### The task
Reproduce all of the data exactly. Images are not to appear in the reply.

[Stored data entries]

※

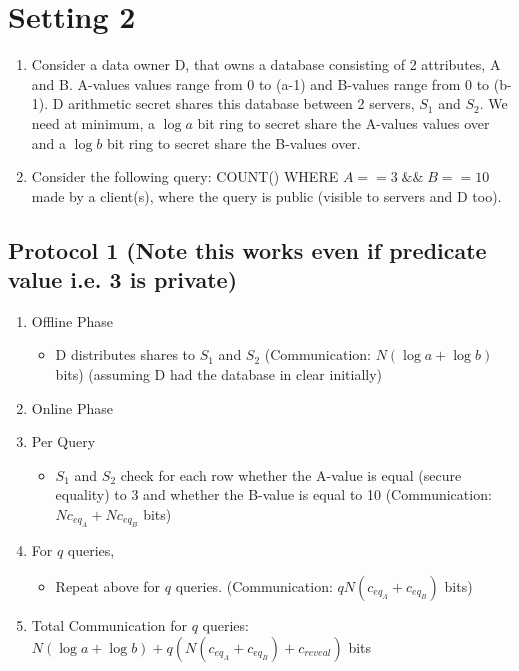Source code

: \section{Setting 2}
\begin{enumerate}
    \item Consider a data owner D, that owns a database consisting of 2 attributes, A and B. A-values values range from 0 to (a-1) and B-values range from 0 to (b-1). D arithmetic secret shares this database between 2 servers, $S_1$ and $S_2$. We need at minimum, a $\log a$ bit ring to secret share the A-values values over and a $\log b$ bit ring to secret share the B-values over.
    \item Consider the following query: COUNT() WHERE $A == 3 \;\&\&\; B == 10$ made by a client(s), where the query is public (visible to servers and D too).
\end{enumerate}

\subsection{Protocol 1 (Note this works even if predicate value i.e. 3 is private)}
\begin{enumerate}
    \item Offline Phase
    \begin{itemize}
        \item D distributes shares to $S_1$ and $S_2$ (Communication: $N(\log a + \log b)$ bits) (assuming D had the database in clear initially)
    \end{itemize}
    \item Online Phase
    \item Per Query
    \begin{itemize}
        \item $S_1$ and $S_2$ check for each row whether the A-value is equal (secure equality) to 3 and whether the B-value is equal to 10 (Communication: $Nc_{eq_A} + Nc_{eq_B}$ bits)
    \end{itemize}
    \item For $q$ queries,
    \begin{itemize}
        \item Repeat above for $q$ queries. (Communication: $qN(c_{eq_A} + c_{eq_B})$ bits)
    \end{itemize}
    \item Total Communication for $q$ queries: $N(\log a + \log b) + q(N(c_{eq_A} + c_{eq_B}) + c_{reveal})$ bits
\end{enumerate}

※

### Expected answer
Source code

: \section{Setting 2}
\begin{enumerate}
    \item Consider a data owner D, that owns a database consisting of 2 attributes, A and B. A-values values range from 0 to (a-1) and B-values range from 0 to (b-1). D arithmetic secret shares this database between 2 servers, $S_1$ and $S_2$. We need at minimum, a $\log a$ bit ring to secret share the A-values values over and a $\log b$ bit ring to secret share the B-values over.
    \item Consider the following query: COUNT() WHERE $A == 3 \;\&\&\; B == 10$ made by a client(s), where the query is public (visible to servers and D too).
\end{enumerate}

\subsection{Protocol 1 (Note this works even if predicate value i.e. 3 is private)}
\begin{enumerate}
    \item Offline Phase
    \begin{itemize}
        \item D distributes shares to $S_1$ and $S_2$ (Communication: $N(\log a + \log b)$ bits) (assuming D had the database in clear initially)
    \end{itemize}
    \item Online Phase
    \item Per Query
    \begin{itemize}
        \item $S_1$ and $S_2$ check for each row whether the A-value is equal (secure equality) to 3 and whether the B-value is equal to 10 (Communication: $Nc_{eq_A} + Nc_{eq_B}$ bits)
    \end{itemize}
    \item For $q$ queries,
    \begin{itemize}
        \item Repeat above for $q$ queries. (Communication: $qN(c_{eq_A} + c_{eq_B})$ bits)
    \end{itemize}
    \item Total Communication for $q$ queries: $N(\log a + \log b) + q(N(c_{eq_A} + c_{eq_B}) + c_{reveal})$ bits
\end{enumerate}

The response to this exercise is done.